Reseña: Wet n Wild en Comfort Zone

Porque soy una loca bárbara, en lugar de reseñar la paleta de Wet n Wild que usé en este look, voy a atacar la otra que tengo, Comfort Zone. _ Ah, sos más que ríspida.

_ Pufff.

Esta paleta también vino en la Avalancha de Regalos de fin de año, hace como dos meses ya. La vengo usando seguido desde entonces y puedo decir, muy suelta de cuerpo, que todo el escándalo que genera Allá al Norte está plenamente justificado.

Al golpe de vista, parece tu clásica paleta neutral. Tonos cálidos que evocan al otoño, a hojas secas, a alfajores de maicena recién horneados. Pero no, esta paletita no se queda en la promesa de un look seguro sino que apuesta a mucho más.

Comfort Zone viene, como todos los octetos de Wet n Wild, dividida en dos subapeletitas. Si aprobaron matemáticas de primer grado pueden deducir que en cada sector hay cuatro sombras, pero lo que no les dijo la señorita Elsita es que cada una de ellas trae grabado en qué sección del ojo se recomienda poner cada color. Así, tenemos un color para la zona del hueso de la ceja, otra para el párpado móvil, otra para el pliegue y una última para definir.
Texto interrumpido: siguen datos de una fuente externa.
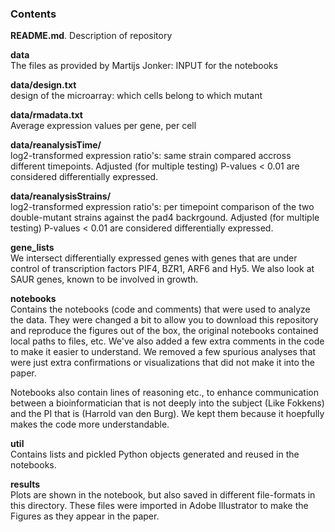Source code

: ### Contents

**README.md**. 
Description of repository

  
**data**  
The files as provided by Martijs Jonker: INPUT for the notebooks  

**data/design.txt**  
design of the microarray: which cells belong to which mutant   

**data/rmadata.txt**  
Average expression values per gene, per cell

**data/reanalysisTime/**  
log2-transformed expression ratio's: same strain compared accross different timepoints. Adjusted (for multiple testing) P-values < 0.01 are considered differentially expressed.

**data/reanalysisStrains/**  
log2-transformed expression ratio's: per timepoint comparison of the two double-mutant strains against the pad4 backrgound. Adjusted (for multiple testing) P-values < 0.01 are considered differentially expressed.


**gene_lists**   
We intersect differentially expressed genes with genes that are under control of transcription factors PIF4, BZR1, ARF6 and Hy5. We also look at SAUR genes, known to be involved in growth.

  
**notebooks**  
Contains the notebooks (code and comments) that were used to analyze the data. They were changed a bit to allow you to download this repository and reproduce the figures out of the box, the original notebooks contained local paths to files, etc. We've also added a few extra comments in the code to make it easier to understand. We removed a few spurious analyses that were just extra confirmations or visualizations that did not make it into the paper. 

Notebooks also contain lines of reasoning etc., to enhance communication between a bioinformatician that is not deeply into the subject (Like Fokkens) and the PI that is (Harrold van den Burg). We kept them because it hoepfully makes the code more understandable.  


**util**  
Contains lists and pickled Python objects generated and reused in the notebooks.   


**results**  
Plots are shown in the notebook, but also saved in different file-formats in this directory. These files were imported in Adobe Illustrator to make the Figures as they appear in the paper.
Obviamente, somos muchachas rebeldes e independientes y vamos a usar cada color donde se nos cante la gana.

Ya que sacamos el tema a colación, acoto: el comercial del igualismo de Quilmes me parece una atrocidad.

Sigamos.

De un lado tenemos los dorados y verdes. Colores super lujosos, con un brillo divino sin llegar a ser escandalosos. Mi favorito, casi por goleada, es el señalado como Definer, un duocromo fantástico.

De estos cuatro, el no-sé-qué-onda es el marcado como Crease, que no es tan pigmentado ni cremoso como sus pares.

El otro subgrupo es el de los dorados marronosos. Todas tienen un brillo muy ligero y sentador. Contra todos los pronósticos, mi color favorito de esta camada es el rosado acoralado doradoso. Es precioso.

Aquí ninguna sombra sufre de complejos de inferioridad, son todas súper pigmentadas y cremosas.

Salvo ese verdecito marronoso timidón que ya señalé arriba (y ni tanto), todas las sombras son de una calidad increíble. No hay forma de no amar esta paleta.

Resumiendo: es una de esas cosas por las que vale mover cielo y aduanas. Desde un look de oficina hasta un smokey descarado, esta paleta da para todo. Se consigue en drugstores en el hemisferio norte y en varios sitios (que yo no probé así que no puedo recomendar ninguno) que cuentan con envío internacional.